Crescent Rovers
- Full name: Crescent Rovers Football Club
- Nickname: Rovers
- Founded: 1947
- Dissolved: 2019
- Ground: Wallington Sports & Social Club, Wallington
- Chairman: Patrick Critchfield
- 2019–20: Surrey South Eastern Combination Junior Division Three (season abandoned)
| Home colours |

= Crescent Rovers F.C. =

Association football club in England

Crescent Rovers Football Club was a football club based in Wallington, Greater London, England. The club played at Wallington Sports & Social Club.

==History==

The club was formed in 1947 by a group of ex-servicemen in the Whitehorse Manor area of Croydon. The club originally started playing friendlies and were then elected to join the Thornton Heath & District League. The club then made progress through the leagues, eventually joining the Surrey County Premier League for the 1998–99 season. They stayed in the Surrey County Premier league until the end of the 2002–03 season, when the Combined Counties League created a new Division One formed by clubs from the Surrey Premier League. During their time in Division one the club went on to win the Division one cup beating Bookham in the Final 2–1. The club remained in the Combined Counties division one until the end of the 2009–10 season when they elected to drop down to the Surrey Elite Intermediate League.

==Ground==

Crescent Rovers play their home games at Wallington Sports & Social Club, Mollison Drive, SM6 9BY.

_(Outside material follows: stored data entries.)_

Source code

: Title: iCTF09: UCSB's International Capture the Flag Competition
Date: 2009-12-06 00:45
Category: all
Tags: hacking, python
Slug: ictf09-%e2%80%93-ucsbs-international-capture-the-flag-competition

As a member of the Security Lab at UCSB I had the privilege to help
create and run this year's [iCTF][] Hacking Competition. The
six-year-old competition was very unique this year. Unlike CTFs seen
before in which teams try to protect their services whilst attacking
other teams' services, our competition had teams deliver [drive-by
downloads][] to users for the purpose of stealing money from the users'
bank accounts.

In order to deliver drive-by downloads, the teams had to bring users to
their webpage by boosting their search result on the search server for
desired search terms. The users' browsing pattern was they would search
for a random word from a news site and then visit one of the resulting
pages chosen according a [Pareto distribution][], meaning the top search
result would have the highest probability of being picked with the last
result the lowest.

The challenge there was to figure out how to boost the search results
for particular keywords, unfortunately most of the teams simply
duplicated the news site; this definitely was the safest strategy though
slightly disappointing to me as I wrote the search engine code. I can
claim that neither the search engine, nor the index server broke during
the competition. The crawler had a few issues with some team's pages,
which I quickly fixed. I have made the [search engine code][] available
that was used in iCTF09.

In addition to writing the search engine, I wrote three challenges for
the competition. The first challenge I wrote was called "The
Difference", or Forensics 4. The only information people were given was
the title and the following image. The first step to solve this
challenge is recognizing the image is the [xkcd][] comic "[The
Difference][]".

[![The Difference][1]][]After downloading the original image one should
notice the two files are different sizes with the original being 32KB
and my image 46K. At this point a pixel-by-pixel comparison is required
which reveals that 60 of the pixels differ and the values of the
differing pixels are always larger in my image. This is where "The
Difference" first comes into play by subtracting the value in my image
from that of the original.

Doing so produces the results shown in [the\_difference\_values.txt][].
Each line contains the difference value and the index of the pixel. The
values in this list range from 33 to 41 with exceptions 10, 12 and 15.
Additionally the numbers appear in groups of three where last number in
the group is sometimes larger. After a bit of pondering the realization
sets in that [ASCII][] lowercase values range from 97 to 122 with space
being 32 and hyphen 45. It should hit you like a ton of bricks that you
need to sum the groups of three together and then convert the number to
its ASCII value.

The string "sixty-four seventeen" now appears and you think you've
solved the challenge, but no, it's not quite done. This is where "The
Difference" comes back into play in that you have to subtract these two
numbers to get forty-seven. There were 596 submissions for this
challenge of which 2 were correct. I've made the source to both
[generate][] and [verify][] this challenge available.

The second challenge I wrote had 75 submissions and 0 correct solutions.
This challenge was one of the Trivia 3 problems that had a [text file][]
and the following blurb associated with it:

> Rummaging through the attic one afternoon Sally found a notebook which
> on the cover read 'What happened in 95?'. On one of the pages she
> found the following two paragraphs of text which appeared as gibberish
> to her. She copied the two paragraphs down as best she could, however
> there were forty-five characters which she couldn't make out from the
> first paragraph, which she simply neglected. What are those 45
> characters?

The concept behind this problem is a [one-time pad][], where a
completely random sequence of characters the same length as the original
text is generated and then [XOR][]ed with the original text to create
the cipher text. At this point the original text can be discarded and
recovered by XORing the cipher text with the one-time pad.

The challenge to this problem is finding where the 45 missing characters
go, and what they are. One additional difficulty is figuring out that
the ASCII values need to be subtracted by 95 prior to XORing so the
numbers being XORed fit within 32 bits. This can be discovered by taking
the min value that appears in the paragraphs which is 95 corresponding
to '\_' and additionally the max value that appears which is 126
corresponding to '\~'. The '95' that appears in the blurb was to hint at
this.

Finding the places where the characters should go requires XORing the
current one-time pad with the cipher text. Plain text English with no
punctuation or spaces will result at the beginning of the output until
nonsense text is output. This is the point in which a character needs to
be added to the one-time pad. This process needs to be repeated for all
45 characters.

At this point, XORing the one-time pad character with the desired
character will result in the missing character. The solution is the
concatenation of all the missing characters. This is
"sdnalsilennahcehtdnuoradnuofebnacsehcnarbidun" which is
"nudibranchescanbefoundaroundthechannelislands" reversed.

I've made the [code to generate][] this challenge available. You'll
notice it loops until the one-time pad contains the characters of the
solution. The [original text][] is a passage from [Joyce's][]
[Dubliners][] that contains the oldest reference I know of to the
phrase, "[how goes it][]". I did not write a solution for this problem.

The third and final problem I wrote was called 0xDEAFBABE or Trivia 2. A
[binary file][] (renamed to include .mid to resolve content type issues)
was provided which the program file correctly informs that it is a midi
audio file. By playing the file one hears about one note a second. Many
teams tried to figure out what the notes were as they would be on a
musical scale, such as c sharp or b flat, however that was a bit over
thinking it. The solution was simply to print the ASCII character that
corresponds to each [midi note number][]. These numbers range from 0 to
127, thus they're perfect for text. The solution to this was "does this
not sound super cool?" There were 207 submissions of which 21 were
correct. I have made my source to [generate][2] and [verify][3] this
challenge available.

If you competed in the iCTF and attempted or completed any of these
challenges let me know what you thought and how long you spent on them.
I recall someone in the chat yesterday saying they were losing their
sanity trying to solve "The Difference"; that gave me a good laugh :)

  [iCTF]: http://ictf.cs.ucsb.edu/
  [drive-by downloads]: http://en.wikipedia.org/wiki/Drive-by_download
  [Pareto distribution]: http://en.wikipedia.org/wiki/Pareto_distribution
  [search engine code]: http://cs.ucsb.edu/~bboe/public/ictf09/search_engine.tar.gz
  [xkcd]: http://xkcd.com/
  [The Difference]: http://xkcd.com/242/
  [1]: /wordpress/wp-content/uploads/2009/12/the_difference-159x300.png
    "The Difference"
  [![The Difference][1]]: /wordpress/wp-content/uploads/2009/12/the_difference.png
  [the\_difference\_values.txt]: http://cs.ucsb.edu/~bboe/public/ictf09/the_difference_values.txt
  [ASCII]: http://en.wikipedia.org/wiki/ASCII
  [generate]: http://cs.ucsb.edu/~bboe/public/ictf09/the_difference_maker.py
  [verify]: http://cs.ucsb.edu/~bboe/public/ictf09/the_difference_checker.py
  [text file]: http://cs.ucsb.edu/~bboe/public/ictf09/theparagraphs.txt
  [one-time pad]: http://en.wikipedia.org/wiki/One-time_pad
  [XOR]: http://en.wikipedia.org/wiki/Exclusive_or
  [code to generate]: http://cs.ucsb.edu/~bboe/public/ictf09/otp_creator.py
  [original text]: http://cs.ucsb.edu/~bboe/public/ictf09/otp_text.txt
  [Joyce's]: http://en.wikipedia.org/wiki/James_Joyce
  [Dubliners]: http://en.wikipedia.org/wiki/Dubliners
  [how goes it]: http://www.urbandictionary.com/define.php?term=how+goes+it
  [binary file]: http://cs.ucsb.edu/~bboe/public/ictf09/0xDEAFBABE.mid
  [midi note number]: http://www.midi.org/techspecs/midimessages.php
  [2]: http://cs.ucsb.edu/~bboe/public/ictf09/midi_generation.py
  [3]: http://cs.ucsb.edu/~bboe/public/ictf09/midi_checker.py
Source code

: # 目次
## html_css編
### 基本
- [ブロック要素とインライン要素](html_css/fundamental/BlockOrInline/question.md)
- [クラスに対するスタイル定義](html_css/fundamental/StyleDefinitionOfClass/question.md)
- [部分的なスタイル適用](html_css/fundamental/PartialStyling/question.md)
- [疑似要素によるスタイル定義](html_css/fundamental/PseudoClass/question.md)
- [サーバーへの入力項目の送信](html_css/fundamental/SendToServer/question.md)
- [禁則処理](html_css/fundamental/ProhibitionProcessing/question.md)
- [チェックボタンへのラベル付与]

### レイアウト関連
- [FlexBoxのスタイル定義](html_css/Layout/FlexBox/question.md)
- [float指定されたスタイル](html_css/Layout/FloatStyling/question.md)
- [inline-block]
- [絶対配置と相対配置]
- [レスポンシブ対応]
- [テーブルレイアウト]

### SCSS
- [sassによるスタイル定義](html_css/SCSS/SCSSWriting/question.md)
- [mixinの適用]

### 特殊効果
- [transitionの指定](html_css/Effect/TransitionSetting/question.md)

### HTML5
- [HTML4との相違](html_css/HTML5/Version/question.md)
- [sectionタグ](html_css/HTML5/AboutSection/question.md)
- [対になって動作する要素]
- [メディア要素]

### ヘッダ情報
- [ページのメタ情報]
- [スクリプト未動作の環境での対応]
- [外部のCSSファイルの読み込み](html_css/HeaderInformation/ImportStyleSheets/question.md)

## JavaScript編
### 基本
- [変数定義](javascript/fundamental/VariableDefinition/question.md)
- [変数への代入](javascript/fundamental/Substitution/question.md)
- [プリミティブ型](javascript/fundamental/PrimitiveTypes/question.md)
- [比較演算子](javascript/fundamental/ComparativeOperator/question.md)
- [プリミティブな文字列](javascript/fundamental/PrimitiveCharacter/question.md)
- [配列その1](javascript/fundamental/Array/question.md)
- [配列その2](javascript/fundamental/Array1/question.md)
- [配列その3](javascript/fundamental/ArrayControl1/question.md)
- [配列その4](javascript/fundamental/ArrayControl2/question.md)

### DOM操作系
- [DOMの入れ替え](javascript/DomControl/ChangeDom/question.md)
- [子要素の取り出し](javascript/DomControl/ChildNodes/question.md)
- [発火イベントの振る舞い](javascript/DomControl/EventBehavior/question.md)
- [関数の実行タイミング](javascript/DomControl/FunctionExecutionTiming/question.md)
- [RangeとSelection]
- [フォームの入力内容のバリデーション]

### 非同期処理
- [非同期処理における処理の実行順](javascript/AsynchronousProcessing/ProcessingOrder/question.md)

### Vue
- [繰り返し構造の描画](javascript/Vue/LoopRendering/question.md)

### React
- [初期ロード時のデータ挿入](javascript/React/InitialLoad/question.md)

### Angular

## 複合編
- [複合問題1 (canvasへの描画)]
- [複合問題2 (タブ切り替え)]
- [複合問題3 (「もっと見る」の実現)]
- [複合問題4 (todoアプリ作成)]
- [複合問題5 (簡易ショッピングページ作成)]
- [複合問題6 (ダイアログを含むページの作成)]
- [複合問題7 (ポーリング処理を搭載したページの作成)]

The ground has neither permanent spectator facilities or floodlights, which makes them ineligible to take part in the FA Vase.

==Honours==

===League honours===
- Surrey South Eastern Combination Intermediate Division One:
  - Winners (1): 1997–98

===Cup honours===
- Combined Counties League Division One Cup:
  - Winners (1): 2004–05

==Records==

- Highest League Position: 7th in Combined Counties Division One 2004–05
- Highest Attendance: 55 in the 2009–10 season.